First, Second and Third Amendment to $600.0 Million Senior Credit Facility

On May 7, 2020, the Operating Partnership, as borrower, the Company, as parent guarantor, and each party executing the credit facility documentation as a subsidiary guarantor entered into the First Amendment to Credit Agreement (the “First Amendment”) of the 2018 Senior Credit Facility with Deutsche Bank AG New York Branch, as administrative agent, and a syndicate of lenders. Such parties further amended the 2018 Senior Credit Facility on January 6, 2021 by entering into the Second Amendment to Credit Agreement (the “Second Amendment”), and again on February 5, 2021 by entering into the Third Amendment to Credit Agreement (the “Third Amendment,” collectively with the First Amendment, the “Credit Facility Amendments”).

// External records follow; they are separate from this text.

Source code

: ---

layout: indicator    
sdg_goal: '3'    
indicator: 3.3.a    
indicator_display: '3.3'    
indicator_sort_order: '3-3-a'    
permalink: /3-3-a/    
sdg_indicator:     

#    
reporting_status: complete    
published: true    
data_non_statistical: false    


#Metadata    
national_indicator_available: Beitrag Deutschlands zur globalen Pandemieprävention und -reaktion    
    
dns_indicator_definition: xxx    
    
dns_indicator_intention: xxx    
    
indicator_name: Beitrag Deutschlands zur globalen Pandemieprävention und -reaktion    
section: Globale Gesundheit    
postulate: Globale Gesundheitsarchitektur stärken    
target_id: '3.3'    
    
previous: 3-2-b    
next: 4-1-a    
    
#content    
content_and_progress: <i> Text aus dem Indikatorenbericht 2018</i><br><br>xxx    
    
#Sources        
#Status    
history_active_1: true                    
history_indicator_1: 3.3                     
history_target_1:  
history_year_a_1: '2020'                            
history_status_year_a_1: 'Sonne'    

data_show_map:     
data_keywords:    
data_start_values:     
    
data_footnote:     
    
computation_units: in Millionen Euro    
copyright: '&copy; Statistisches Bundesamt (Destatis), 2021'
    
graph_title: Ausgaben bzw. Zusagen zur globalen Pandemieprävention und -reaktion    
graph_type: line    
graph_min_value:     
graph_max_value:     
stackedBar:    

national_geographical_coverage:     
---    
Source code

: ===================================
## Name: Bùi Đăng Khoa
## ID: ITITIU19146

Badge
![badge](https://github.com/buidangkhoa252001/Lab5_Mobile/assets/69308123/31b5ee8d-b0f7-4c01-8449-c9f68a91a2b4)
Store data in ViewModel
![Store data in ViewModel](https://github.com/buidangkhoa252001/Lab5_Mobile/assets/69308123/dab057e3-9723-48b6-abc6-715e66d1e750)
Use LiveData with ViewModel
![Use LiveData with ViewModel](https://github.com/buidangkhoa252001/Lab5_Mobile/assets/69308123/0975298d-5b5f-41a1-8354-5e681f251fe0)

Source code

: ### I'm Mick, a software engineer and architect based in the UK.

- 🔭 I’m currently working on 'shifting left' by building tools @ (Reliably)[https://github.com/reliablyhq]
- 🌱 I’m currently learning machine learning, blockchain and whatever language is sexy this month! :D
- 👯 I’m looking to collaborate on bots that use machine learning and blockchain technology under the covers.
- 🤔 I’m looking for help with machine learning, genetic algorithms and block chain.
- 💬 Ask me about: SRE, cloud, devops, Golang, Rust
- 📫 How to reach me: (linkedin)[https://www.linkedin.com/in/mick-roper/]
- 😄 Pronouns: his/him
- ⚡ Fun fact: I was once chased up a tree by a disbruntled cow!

The First Amendment provides that certain financial and other covenants under the 2018 Senior Credit Facility were waived or adjusted, for the periods described below, with the further adjustments to such covenants made pursuant to the Third Amendment, as indicated below:

Waivers of key financial and certain other covenants in the 2018 Senior Credit Facility for the period April 1, 2020 through March 31, 2021, which period was extended through March 31, 2022; and
Beginning on April 1, 2022, adjustments to certain other key financial covenants go into effect through December 31, 2022 including:
Reduction of the Minimum Consolidated Fixed Charge Coverage Ratio;
Increase of the Maximum Unsecured Leverage Ratio; and
Reduction of the Minimum Unsecured Interest Coverage Ratio;
Increases to the Maximum Leverage Ratio, adjusting down beginning in the second quarter of 2022 and continuing through calendar year 2023.
The interest rate during the periods of the financial and covenant waivers and adjustments was set at Pricing Level VII in the First Amendment, and re-set at Pricing Level VIII in the Third Amendment as defined in the 2018 Senior Credit Facility documents and Third Amendment, respectively.

The Credit Facility Amendments require the borrower and certain subsidiaries to pledge to the secured parties all of the equity interests in the entities that own all properties included in the unencumbered asset pool supporting the facility (“Unencumbered Properties”), as well as the equity interests in the TRS lessees related to such Unencumbered Properties until the borrower meets certain conditions for their release.

On January 6, 2021, the borrower, the Company and the parties to the 2018 Senior Credit Facility entered into the Second Amendment which permitted the Company to complete the Convertible Notes Offering (defined below).

The First Amendment confirmed that the borrower may advance up to an additional $100 million on the existing revolving facility. Such provision was revised in the Third Amendment to allow the borrower to advance up to an additional $350 million on the existing revolving facility. Furthermore, the Credit Facility Amendments permit the borrower to advance an additional $50 million, in addition to the $100 million and $350 million advances described in the preceding sentences, upon filing mortgages and related security agreements on all Unencumbered Properties, with such security documents to be released upon the borrower meeting certain conditions for their release.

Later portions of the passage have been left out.